Higher dimensional FFTs on \(M\) will need higher geometric objects as input. The categorification of a line bundle with connection is called a bundle gerbe; these are geometric objects whose sections are twisted vector bundles, and whose field strength is a 3-form. In a collaboration with Konrad Waldorf we showed how bundle gerbes and D-branes on \(M\) give rise to smooth 2-dimensional open-closed FFTs on \(M\). In this talk, I will briefly introduce bundle gerbes and their 2-categorical structure, and explain the FFT construction as well as the transgression techniques that go into it.

## October 8, 13:15 - 14:15, room 734, Sentralbygg 2

**Sabrina Pauli (Oslo): \(\mathbb{A}^1\)-contractible varieties**

**Abstract:** The affine line \(\mathbb{A}^1\) is the only smooth, complex \(\mathbb{A}^1\)-contractible curve and it is conjectured that \(\mathbb{A}^2\) is the only smooth complex, \(\mathbb{A}^1\)-contractible surface. However, there exist nontrivial examples of smooth, complex, \(\mathbb{A}^1\)-contractible varieties in dimension three and higher, one being the Koras-Russell cubic \(\{ x^2 y = z^2 + t^3 + x \} \subset \mathbb{A}^4\).

In my talk I will give a short survey on \(\mathbb{A}^1\)-contractible varieties and explain how one can construct some of them using affine modifications.
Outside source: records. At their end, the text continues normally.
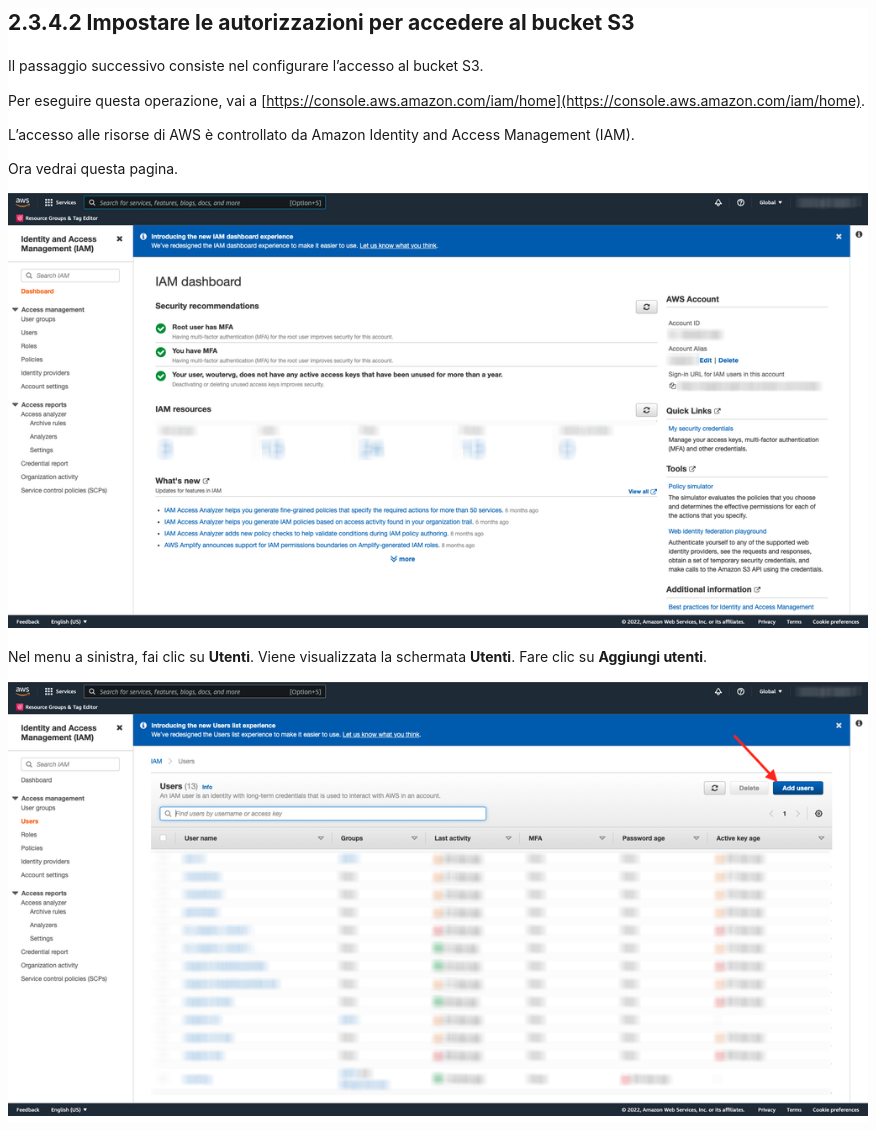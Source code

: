 ## 2.3.4.2 Impostare le autorizzazioni per accedere al bucket S3

Il passaggio successivo consiste nel configurare l’accesso al bucket S3.

Per eseguire questa operazione, vai a [https://console.aws.amazon.com/iam/home](https://console.aws.amazon.com/iam/home).

L’accesso alle risorse di AWS è controllato da Amazon Identity and Access Management (IAM).

Ora vedrai questa pagina.

![ETL](./images/iam.png)

Nel menu a sinistra, fai clic su **Utenti**. Viene visualizzata la schermata **Utenti**. Fare clic su **Aggiungi utenti**.

![ETL](./images/iammenu.png)

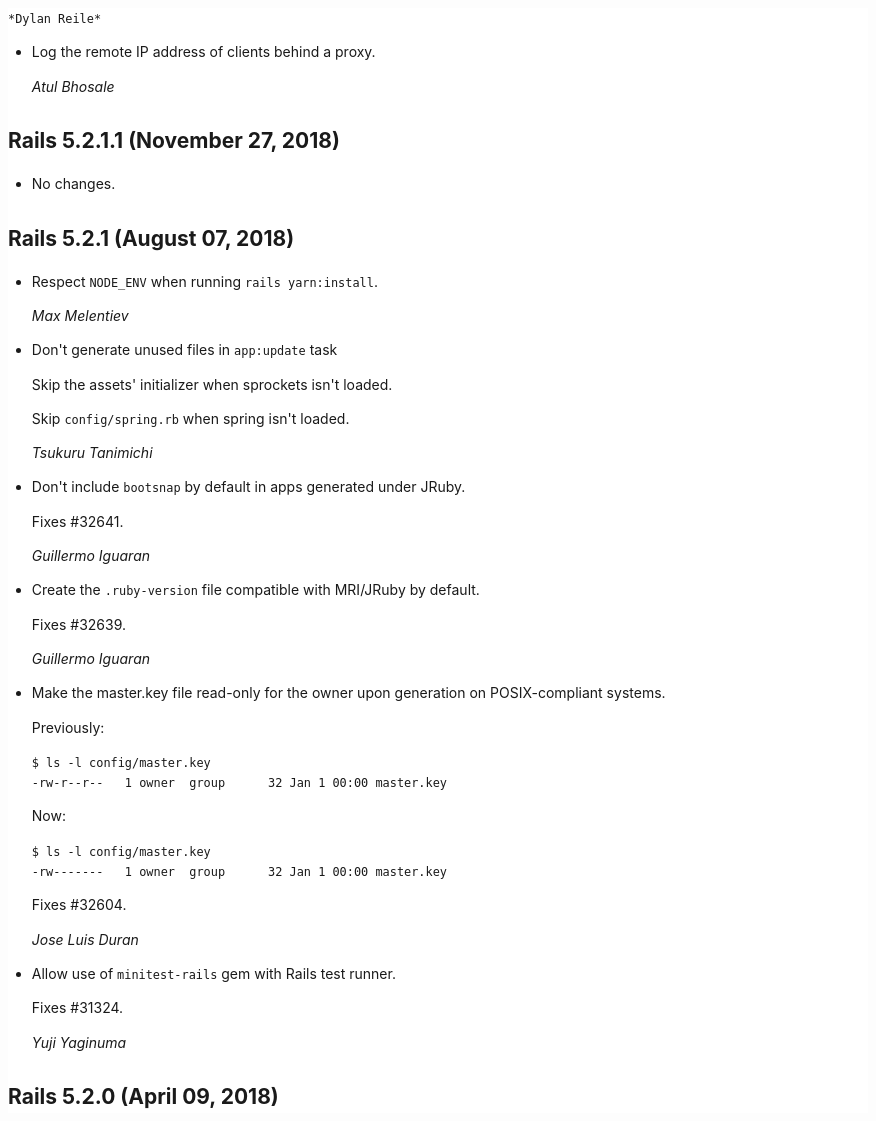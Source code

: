     *Dylan Reile*

*   Log the remote IP address of clients behind a proxy.

    *Atul Bhosale*


## Rails 5.2.1.1 (November 27, 2018) ##

*   No changes.


## Rails 5.2.1 (August 07, 2018) ##

*   Respect `NODE_ENV` when running `rails yarn:install`.

    *Max Melentiev*

*   Don't generate unused files in `app:update` task

     Skip the assets' initializer when sprockets isn't loaded.

     Skip `config/spring.rb` when spring isn't loaded.

    *Tsukuru Tanimichi*

*   Don't include `bootsnap` by default in apps generated under JRuby.

    Fixes #32641.

    *Guillermo Iguaran*

*   Create the `.ruby-version` file compatible with MRI/JRuby by default.

    Fixes #32639.

    *Guillermo Iguaran*

*   Make the master.key file read-only for the owner upon generation on
    POSIX-compliant systems.

    Previously:

        $ ls -l config/master.key
        -rw-r--r--   1 owner  group      32 Jan 1 00:00 master.key

    Now:

        $ ls -l config/master.key
        -rw-------   1 owner  group      32 Jan 1 00:00 master.key

    Fixes #32604.

    *Jose Luis Duran*

*   Allow use of `minitest-rails` gem with Rails test runner.

    Fixes #31324.

    *Yuji Yaginuma*


## Rails 5.2.0 (April 09, 2018) ##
## October 15, 13:15 - 14:15, room 734, Sentralbygg 2

**Nima Moshayedi (Zurich): Introduction to Perturbative Quantum Gauge Theories**

**Abstract:** I will give an introduction to the mathematical methods of quantization and talk about the concept of a perturbative quantum field theory. Especially, I will give a short introduction on supergeometry and introduce the notion of a so-called gauge fixing in the guise of Batalin-Vilkovisky. If time permits, I will talk about some of these notions in the case of manifolds with boundaries. Moreover, I will briefly explain the connection to TQFT‘s.